In a victory for fun, liberty, and sound fiscal policy, New Jersey has become the third state after Delaware and Nevada to permit online gambling within its borders. A dozen or so other states will consider doing so next year. By 2023, according to a forecast by Bloomberg Industries, annual online gambling revenue could reach $23 billion nationwide. In a just world, it would be legal in all 50 states.
Online gambling, like everything else on the Internet, is inherently interstate commerce. That makes federal regulation sensible.
Two bills in Congress are on the right track. One would legalize all forms of online gambling, except sports, and create an oversight office at the U.S. Department of the Treasury. It would also allow states to opt out of permitting such wagering. The other bill proposes a 4 percent federal tax on operators and permits states to collect an additional 8 percent in taxes. Combined, the two bills offer the outline for a rational federal approach.

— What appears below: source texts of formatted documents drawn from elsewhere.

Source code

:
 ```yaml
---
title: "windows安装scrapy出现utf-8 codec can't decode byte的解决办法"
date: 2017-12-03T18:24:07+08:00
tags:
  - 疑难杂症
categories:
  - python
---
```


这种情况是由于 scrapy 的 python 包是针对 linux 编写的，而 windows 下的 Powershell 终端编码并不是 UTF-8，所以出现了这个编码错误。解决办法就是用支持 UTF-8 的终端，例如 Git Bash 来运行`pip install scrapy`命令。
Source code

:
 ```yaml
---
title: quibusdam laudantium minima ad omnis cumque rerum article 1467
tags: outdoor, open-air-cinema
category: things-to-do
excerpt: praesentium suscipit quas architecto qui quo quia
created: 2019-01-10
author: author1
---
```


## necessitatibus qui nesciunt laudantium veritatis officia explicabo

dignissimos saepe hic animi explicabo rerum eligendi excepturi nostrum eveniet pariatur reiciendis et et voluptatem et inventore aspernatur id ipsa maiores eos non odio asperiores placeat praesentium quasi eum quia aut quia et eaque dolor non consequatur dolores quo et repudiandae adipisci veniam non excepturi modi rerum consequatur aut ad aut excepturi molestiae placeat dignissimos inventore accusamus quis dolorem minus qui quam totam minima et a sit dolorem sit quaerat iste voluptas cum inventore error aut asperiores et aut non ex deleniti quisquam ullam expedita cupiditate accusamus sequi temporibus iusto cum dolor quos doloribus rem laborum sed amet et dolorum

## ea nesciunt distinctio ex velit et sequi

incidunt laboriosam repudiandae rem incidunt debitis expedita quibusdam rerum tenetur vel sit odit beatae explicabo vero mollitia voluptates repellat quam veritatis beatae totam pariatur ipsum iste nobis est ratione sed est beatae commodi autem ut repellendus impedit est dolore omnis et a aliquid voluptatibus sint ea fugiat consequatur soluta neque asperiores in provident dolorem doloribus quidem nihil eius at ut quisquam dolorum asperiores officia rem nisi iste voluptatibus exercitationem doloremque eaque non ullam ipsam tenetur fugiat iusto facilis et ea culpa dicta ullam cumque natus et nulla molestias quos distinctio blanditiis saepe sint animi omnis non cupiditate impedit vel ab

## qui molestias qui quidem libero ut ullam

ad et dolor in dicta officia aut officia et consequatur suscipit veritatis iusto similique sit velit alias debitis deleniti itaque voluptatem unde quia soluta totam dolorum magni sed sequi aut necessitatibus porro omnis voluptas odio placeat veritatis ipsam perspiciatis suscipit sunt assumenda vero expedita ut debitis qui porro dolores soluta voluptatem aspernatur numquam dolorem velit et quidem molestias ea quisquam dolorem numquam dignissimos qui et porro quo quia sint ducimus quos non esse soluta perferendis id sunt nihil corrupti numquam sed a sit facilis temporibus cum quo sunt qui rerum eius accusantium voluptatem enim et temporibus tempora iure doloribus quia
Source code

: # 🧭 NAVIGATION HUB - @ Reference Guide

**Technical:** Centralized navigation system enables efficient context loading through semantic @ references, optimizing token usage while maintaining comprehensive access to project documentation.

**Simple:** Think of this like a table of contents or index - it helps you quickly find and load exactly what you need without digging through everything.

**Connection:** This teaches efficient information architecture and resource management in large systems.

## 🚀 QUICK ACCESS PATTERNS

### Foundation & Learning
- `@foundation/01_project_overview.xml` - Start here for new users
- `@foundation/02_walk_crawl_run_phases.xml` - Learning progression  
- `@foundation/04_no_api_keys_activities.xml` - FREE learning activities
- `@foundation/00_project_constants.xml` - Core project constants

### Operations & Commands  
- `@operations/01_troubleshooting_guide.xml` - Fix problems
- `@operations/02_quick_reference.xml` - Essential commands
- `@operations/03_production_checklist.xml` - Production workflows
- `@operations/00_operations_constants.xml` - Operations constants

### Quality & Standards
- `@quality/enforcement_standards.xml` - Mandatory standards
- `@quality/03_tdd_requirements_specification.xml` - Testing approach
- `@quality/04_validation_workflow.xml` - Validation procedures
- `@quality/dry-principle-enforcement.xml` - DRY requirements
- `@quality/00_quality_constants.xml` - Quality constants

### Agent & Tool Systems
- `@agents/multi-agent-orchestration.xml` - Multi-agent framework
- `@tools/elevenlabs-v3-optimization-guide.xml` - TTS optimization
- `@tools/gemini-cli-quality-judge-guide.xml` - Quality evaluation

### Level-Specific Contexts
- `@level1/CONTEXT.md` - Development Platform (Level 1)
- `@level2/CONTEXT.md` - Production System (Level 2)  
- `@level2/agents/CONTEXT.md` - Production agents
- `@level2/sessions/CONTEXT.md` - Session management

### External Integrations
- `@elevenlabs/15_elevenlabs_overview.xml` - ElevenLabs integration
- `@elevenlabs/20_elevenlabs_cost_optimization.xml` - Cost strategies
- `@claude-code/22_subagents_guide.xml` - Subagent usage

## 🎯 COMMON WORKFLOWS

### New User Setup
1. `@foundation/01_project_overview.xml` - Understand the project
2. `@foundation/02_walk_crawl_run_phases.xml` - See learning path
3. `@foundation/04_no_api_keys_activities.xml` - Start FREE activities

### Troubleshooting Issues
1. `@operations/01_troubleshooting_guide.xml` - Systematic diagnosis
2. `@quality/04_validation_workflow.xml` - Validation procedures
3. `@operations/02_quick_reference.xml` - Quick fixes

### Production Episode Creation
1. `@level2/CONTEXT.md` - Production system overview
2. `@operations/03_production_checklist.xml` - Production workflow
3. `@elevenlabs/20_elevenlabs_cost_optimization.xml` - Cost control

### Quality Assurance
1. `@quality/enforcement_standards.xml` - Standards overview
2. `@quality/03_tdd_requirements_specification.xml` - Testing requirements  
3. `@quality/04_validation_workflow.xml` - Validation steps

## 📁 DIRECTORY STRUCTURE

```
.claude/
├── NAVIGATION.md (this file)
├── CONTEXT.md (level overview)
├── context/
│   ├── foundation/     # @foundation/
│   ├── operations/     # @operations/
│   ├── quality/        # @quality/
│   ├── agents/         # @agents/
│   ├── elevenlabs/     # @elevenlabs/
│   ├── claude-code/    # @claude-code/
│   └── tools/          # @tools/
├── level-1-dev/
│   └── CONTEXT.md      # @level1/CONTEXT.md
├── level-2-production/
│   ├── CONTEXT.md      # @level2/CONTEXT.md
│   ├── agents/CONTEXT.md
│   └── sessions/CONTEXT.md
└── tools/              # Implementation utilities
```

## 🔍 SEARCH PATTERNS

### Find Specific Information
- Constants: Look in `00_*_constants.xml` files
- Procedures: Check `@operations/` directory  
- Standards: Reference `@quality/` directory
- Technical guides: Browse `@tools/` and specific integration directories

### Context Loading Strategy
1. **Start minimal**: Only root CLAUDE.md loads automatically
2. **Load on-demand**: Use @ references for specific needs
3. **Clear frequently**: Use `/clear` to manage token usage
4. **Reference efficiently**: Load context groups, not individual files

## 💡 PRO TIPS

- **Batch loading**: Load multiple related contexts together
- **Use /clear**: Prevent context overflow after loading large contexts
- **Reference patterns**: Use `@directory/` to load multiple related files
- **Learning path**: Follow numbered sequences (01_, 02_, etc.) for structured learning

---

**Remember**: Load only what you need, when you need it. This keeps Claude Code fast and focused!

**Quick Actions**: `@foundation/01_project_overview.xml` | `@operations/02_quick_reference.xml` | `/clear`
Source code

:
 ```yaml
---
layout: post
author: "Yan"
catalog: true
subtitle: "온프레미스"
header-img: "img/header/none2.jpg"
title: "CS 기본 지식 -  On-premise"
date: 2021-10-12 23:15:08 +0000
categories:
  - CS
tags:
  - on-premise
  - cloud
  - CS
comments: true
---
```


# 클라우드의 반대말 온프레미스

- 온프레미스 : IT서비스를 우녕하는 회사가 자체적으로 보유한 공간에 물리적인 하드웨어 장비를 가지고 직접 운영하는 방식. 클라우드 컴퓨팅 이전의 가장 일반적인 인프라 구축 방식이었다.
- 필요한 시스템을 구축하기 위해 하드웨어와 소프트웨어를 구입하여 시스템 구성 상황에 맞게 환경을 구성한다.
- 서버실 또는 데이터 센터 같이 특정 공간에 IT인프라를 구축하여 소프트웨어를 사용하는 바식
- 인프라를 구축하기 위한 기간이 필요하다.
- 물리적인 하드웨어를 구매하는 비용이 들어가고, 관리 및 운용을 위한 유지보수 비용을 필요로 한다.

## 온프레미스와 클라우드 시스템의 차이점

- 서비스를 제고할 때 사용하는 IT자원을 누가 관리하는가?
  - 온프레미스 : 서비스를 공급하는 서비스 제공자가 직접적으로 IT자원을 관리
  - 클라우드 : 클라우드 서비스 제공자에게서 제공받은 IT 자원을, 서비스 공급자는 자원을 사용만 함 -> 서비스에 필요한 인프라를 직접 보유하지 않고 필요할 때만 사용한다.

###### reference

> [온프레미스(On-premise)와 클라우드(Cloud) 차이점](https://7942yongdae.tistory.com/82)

Of course, there will be plenty of objections. Sheldon Adelson, who made his zillion-dollar fortune separating casino-goers from their money, has recently discovered moral objections to gambling (online, anyway). He should stop whining. Casinos—like every other industry from music to media to retail—will have to adjust to the Internet’s ruthless disruption. Some states may not like the idea, either. They might depend on tax revenue from casinos to shore up their budgets, for instance, or they might object to online gambling on moral grounds. Yet states will be able to raise substantial new revenue from online wagering, and traditional casinos will still be producing cash for a long time to come. If state officials find gambling sinful, they can always opt out.
At any rate, problem gambling and other harmful side effects will probably be easier to prevent online than they have been with casinos. If would-be players are required to open an account and have their identities verified, imposing loss limits should be fairly manageable from a technical perspective. (As with most things digital, convenience comes at the expense of privacy.) Online operators could also more easily comply with laws targeting money laundering and prohibitions against underage gambling. Again, it wouldn’t be foolproof, but neither are real-life casinos.
Finally, a federally regulated system would help move online gambling toward licensed—and taxed—domestic operators. Gamblers could be assured that their financial transactions are safe and legal and that the games aren’t rigged. Public officials, meanwhile, would be rewarded with a windfall: Taxing online wagers could lead to as much as $41 billion in revenue over 10 years.
People clearly like gambling. Letting them do so where they want would make them happy. Regulating it properly would keep them safe. And taxing it will make lawmakers smile.